* [Goal of the exercise] In the records below, find the line containing "Watanabe E, Kitaoka", then reproduce that line and every one after it to the end, exactly and alone.

Data items:
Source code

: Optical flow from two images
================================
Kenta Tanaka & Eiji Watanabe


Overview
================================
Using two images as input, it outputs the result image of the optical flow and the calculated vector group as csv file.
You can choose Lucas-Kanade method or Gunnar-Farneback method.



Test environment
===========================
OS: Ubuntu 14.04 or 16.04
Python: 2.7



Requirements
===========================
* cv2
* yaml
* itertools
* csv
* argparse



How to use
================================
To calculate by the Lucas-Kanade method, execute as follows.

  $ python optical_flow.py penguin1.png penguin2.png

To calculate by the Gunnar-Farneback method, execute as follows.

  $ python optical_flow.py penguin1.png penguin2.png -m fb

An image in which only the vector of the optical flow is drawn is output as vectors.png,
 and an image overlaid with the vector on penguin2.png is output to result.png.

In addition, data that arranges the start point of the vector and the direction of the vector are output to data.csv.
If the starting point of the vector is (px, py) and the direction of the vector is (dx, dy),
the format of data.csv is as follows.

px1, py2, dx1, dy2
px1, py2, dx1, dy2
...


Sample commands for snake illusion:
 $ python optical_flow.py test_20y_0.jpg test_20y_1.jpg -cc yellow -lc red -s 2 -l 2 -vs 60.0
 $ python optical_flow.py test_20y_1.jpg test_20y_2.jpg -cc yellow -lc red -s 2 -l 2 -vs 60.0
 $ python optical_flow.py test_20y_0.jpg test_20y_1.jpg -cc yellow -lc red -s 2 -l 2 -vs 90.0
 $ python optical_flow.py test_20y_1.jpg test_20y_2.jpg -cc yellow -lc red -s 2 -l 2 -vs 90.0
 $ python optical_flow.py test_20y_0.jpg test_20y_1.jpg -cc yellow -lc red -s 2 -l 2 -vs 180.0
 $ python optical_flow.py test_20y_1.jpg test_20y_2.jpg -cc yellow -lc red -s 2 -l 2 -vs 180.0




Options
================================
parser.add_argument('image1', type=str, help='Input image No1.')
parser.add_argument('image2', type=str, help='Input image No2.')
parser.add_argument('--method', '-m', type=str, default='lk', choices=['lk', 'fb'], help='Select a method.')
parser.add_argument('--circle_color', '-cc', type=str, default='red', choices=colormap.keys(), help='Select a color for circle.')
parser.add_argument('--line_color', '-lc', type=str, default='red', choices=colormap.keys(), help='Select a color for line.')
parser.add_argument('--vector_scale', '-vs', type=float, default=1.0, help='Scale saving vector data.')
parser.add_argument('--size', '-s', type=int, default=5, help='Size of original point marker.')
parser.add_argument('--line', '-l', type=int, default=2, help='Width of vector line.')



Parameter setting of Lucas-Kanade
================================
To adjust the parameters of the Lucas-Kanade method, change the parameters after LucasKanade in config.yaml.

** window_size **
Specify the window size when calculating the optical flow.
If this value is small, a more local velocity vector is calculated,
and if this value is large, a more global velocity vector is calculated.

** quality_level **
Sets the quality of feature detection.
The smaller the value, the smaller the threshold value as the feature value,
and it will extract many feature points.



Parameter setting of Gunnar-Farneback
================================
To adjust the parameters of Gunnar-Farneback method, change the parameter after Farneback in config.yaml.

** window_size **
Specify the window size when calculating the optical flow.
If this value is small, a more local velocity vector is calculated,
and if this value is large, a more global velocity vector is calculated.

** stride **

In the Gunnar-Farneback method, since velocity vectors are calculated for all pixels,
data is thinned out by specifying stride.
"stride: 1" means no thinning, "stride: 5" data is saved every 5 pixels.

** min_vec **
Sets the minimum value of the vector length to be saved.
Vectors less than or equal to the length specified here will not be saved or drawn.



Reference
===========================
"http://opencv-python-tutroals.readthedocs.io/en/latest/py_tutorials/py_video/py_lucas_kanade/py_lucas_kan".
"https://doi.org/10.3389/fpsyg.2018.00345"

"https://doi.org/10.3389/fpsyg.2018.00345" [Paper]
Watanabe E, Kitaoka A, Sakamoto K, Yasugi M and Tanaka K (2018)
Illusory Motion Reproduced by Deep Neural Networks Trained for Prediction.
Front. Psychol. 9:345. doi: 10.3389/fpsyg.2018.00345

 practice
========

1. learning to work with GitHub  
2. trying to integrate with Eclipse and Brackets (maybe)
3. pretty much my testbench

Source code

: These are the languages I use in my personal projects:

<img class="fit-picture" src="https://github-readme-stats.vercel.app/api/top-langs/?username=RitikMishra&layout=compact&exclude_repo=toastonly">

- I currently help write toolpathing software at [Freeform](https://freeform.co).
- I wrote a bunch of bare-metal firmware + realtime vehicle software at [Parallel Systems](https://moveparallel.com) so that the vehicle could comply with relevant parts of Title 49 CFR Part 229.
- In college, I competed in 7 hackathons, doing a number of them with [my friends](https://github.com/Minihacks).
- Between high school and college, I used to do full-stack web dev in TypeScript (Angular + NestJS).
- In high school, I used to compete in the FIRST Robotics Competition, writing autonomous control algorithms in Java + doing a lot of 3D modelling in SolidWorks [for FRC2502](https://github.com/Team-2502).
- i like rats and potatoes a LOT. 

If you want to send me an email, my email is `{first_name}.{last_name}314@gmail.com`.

* [Response to the task]
Watanabe E, Kitaoka A, Sakamoto K, Yasugi M and Tanaka K (2018)
Illusory Motion Reproduced by Deep Neural Networks Trained for Prediction.
Front. Psychol. 9:345. doi: 10.3389/fpsyg.2018.00345

 practice
========

1. learning to work with GitHub  
2. trying to integrate with Eclipse and Brackets (maybe)
3. pretty much my testbench

Source code

: These are the languages I use in my personal projects:

<img class="fit-picture" src="https://github-readme-stats.vercel.app/api/top-langs/?username=RitikMishra&layout=compact&exclude_repo=toastonly">

- I currently help write toolpathing software at [Freeform](https://freeform.co).
- I wrote a bunch of bare-metal firmware + realtime vehicle software at [Parallel Systems](https://moveparallel.com) so that the vehicle could comply with relevant parts of Title 49 CFR Part 229.
- In college, I competed in 7 hackathons, doing a number of them with [my friends](https://github.com/Minihacks).
- Between high school and college, I used to do full-stack web dev in TypeScript (Angular + NestJS).
- In high school, I used to compete in the FIRST Robotics Competition, writing autonomous control algorithms in Java + doing a lot of 3D modelling in SolidWorks [for FRC2502](https://github.com/Team-2502).
- i like rats and potatoes a LOT. 

If you want to send me an email, my email is `{first_name}.{last_name}314@gmail.com`.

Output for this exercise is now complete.